Being cross-platform is critical for someone in my position. In the US, the mobile world is split pretty cleanly between iOS and Android. So I think it's really important to have Apple, Android and Windows devices all in my daily orbit.

I use a Lenovo ThinkPad Carbon X1 for work and a 2021 Apple MacBook Pro for personal use. My current phone is a Samsung Galaxy S21 Ultra, although I'm probably going to move to an Android foldable. Most of my writing is either in Microsoft OneNote or a free notepad app called Notepad++. Number crunching, which I do often for those big data stories, is via Microsoft Excel, DataGrip for MySQL, and Tableau.

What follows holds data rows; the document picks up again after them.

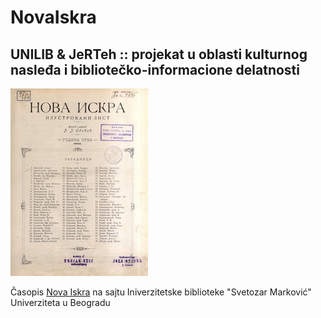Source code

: # NovaIskra
## UNILIB &amp; JeRTeh :: projekat u oblasti kulturnog nasleđa i bibliotečko-informacione delatnosti 
![Diagram](img/nova-iskra.jpg)

Časopis [Nova Iskra](https://pretraziva.rs/pregled/nova-iskra) na sajtu Iniverzitetske biblioteke "Svetozar Marković" Univerziteta u Beogradu
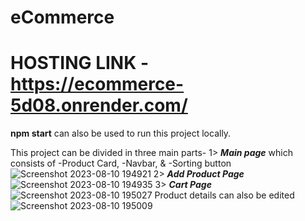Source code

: # eCommerce

# HOSTING LINK - https://ecommerce-5d08.onrender.com/

****npm start**** can also be used to run this project locally.

This project can be divided in three main parts-
1> ***Main page*** which consists of -Product Card, -Navbar, & -Sorting button  
![Screenshot 2023-08-10 194921](https://github.com/abhijeetksinha19/eCommerce/assets/106515990/0628f96e-bb6a-4c48-b927-780ea5eac061)
2> ***Add Product Page***
![Screenshot 2023-08-10 194935](https://github.com/abhijeetksinha19/eCommerce/assets/106515990/bb0f0060-b44c-43ac-a209-186f3724a29f)
3> ***Cart Page***
![Screenshot 2023-08-10 195027](https://github.com/abhijeetksinha19/eCommerce/assets/106515990/899f6fef-e2f9-48bb-b305-0947f5fcff39)
Product details can also be edited
![Screenshot 2023-08-10 195009](https://github.com/abhijeetksinha19/eCommerce/assets/106515990/db3b7010-c15c-478f-8158-bc9423d6ff8d)
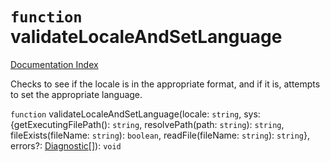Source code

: # `function` validateLocaleAndSetLanguage

[Documentation Index](../README.md)

Checks to see if the locale is in the appropriate format,
and if it is, attempts to set the appropriate language.

`function` validateLocaleAndSetLanguage(locale: `string`, sys: \{getExecutingFilePath(): `string`, resolvePath(path: `string`): `string`, fileExists(fileName: `string`): `boolean`, readFile(fileName: `string`): `string`}, errors?: [Diagnostic](../private.interface.Diagnostic/README.md)\[]): `void`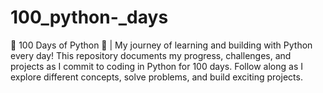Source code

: # 100_python-_days
🚀 100 Days of Python 🐍 | My journey of learning and building with Python every day! This repository documents my progress, challenges, and projects as I commit to coding in Python for 100 days. Follow along as I explore different concepts, solve problems, and build exciting projects.
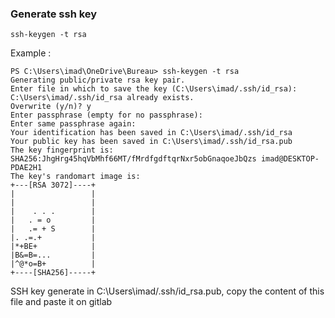 

### Generate ssh key

    ssh-keygen -t rsa

Example :

    PS C:\Users\imad\OneDrive\Bureau> ssh-keygen -t rsa
    Generating public/private rsa key pair.
    Enter file in which to save the key (C:\Users\imad/.ssh/id_rsa):
    C:\Users\imad/.ssh/id_rsa already exists.
    Overwrite (y/n)? y
    Enter passphrase (empty for no passphrase):
    Enter same passphrase again:
    Your identification has been saved in C:\Users\imad/.ssh/id_rsa
    Your public key has been saved in C:\Users\imad/.ssh/id_rsa.pub
    The key fingerprint is:
    SHA256:JhgHrg45hqVbMhf66MT/fMrdfgdftqrNxr5obGnaqoeJbQzs imad@DESKTOP-PDAE2H1
    The key's randomart image is:
    +---[RSA 3072]----+
    |                 |
    |                 |
    |    . . .        |
    |   . = o         |
    |   .= + S        |
    |. .=.+           |
    |*+BE+            |
    |B&=B=...         |
    |^@*o=B+          |
    +----[SHA256]-----+

SSH key generate in C:\Users\imad/.ssh/id_rsa.pub, copy the content of this file and paste it on gitlab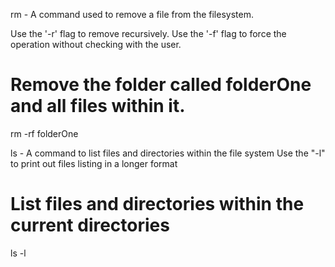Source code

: 



rm - A command used to remove a file from the filesystem. 

Use the '-r' flag to remove recursively. 
Use the '-f' flag to force the operation without checking with the user.

# Remove the folder called folderOne and all files within it.
rm -rf folderOne




ls - A command to list files and directories within the file system
Use the "-l" to print out files listing in a longer format

# List files and directories within the current directories
ls -l 














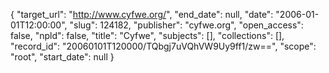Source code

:{
  "target_url": "http://www.cyfwe.org/", 
  "end_date": null, 
  "date": "2006-01-01T12:00:00", 
  "slug": 124182, 
  "publisher": "cyfwe.org", 
  "open_access": false, 
  "npld": false, 
  "title": "Cyfwe", 
  "subjects": [], 
  "collections": [], 
  "record_id": "20060101T120000/TQbgj7uVQhVW9Uy9ff1/zw==", 
  "scope": "root", 
  "start_date": null
}


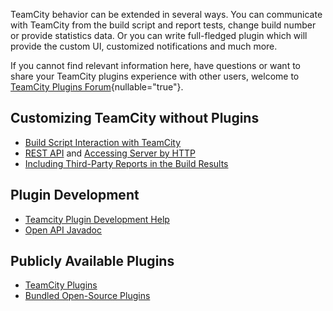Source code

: [//]: # (title: Extending TeamCity)
[//]: # (auxiliary-id: Extending TeamCity)

TeamCity behavior can be extended in several ways. You can communicate with TeamCity from the build script and report tests, change build number or provide statistics data. Or you can write full-fledged plugin which will provide the custom UI, customized notifications and much more.

If you cannot find relevant information here, have questions or want to share your TeamCity plugins experience with other users, welcome to [TeamCity Plugins Forum](https://teamcity-support.jetbrains.com/hc/en-us/community/topics/200366719-TeamCity-Plugin-Development){nullable="true"}.

## Customizing TeamCity without Plugins

* [Build Script Interaction with TeamCity](build-script-interaction-with-teamcity.md)
* [REST API](https://www.jetbrains.com/help/teamcity/rest/teamcity-rest-api-documentation.html) and [Accessing Server by HTTP](accessing-server-by-http.md)
* [Including Third-Party Reports in the Build Results](including-third-party-reports-in-the-build-results.md)

## Plugin Development

* [Teamcity Plugin Development Help](https://plugins.jetbrains.com/docs/teamcity/)
* [Open API Javadoc](http://javadoc.jetbrains.net/teamcity/openapi/current/)

## Publicly Available Plugins
* [TeamCity Plugins](https://plugins.jetbrains.com/teamcity)
* [Bundled Open-Source Plugins](https://plugins.jetbrains.com/docs/teamcity/developing-teamcity-plugins.html#Bundled+Open-Source+Plugins)
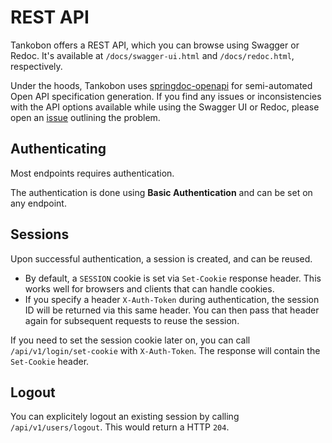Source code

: # REST API

Tankobon offers a REST API, which you can browse using Swagger or Redoc.
It's available at `/docs/swagger-ui.html` and `/docs/redoc.html`, respectively.

Under the hoods, Tankobon uses [springdoc-openapi] for semi-automated Open API
specification generation. If you find any issues or inconsistencies with the
API options available while using the Swagger UI or Redoc, please open an
[issue] outlining the problem.

[springdoc-openapi]: https://springdoc.org/
[issue]: https://github.com/alessandrojean/tankobon/issues/new/choose

## Authenticating

Most endpoints requires authentication.

The authentication is done using **Basic Authentication** and can
be set on any endpoint.

## Sessions

Upon successful authentication, a session is created, and can be reused.

- By default, a `SESSION` cookie is set via `Set-Cookie` response header.
  This works well for browsers and clients that can handle cookies.
- If you specify a header `X-Auth-Token` during authentication, the session
  ID will be returned via this same header. You can then pass that header
  again for subsequent requests to reuse the session.

If you need to set the session cookie later on, you can call
`/api/v1/login/set-cookie` with `X-Auth-Token`. The response will contain
the `Set-Cookie` header.

## Logout

You can explicitely logout an existing session by calling
`/api/v1/users/logout`. This would return a HTTP `204`.
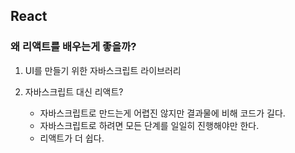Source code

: ##  React

### 왜 리액트를 배우는게 좋을까?

1. UI를 만들기 위한 자바스크립트 라이브러리

2. 자바스크립트 대신 리액트?

   - 자바스크립트로 만드는게 어렵진 않지만 결과물에 비해 코드가 길다.
   - 자바스크립트로 하려면 모든 단계를 일일히 진행해야만 한다.
   - 리액트가 더 쉽다.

In terms of apps and cloud services, I use both Google Drive and Microsoft OneDrive heavily, although I also have iCloud because of the three Macs and three iPads in our house. I subscribe to way too many streaming services. 

My primary tablet is a 12.9-inch, 2020-model Apple iPad Pro. When I want to read a book, I've got a 2018-model flat-front Amazon Kindle Paperwhite. My home smart speakers run Google Home, and I watch a TCL Roku TV. And Verizon Fios keeps me connected at home.

My first computer was an Atari 800 and my first cell phone was a Qualcomm Thin Phone. I still have very fond feelings about both of them.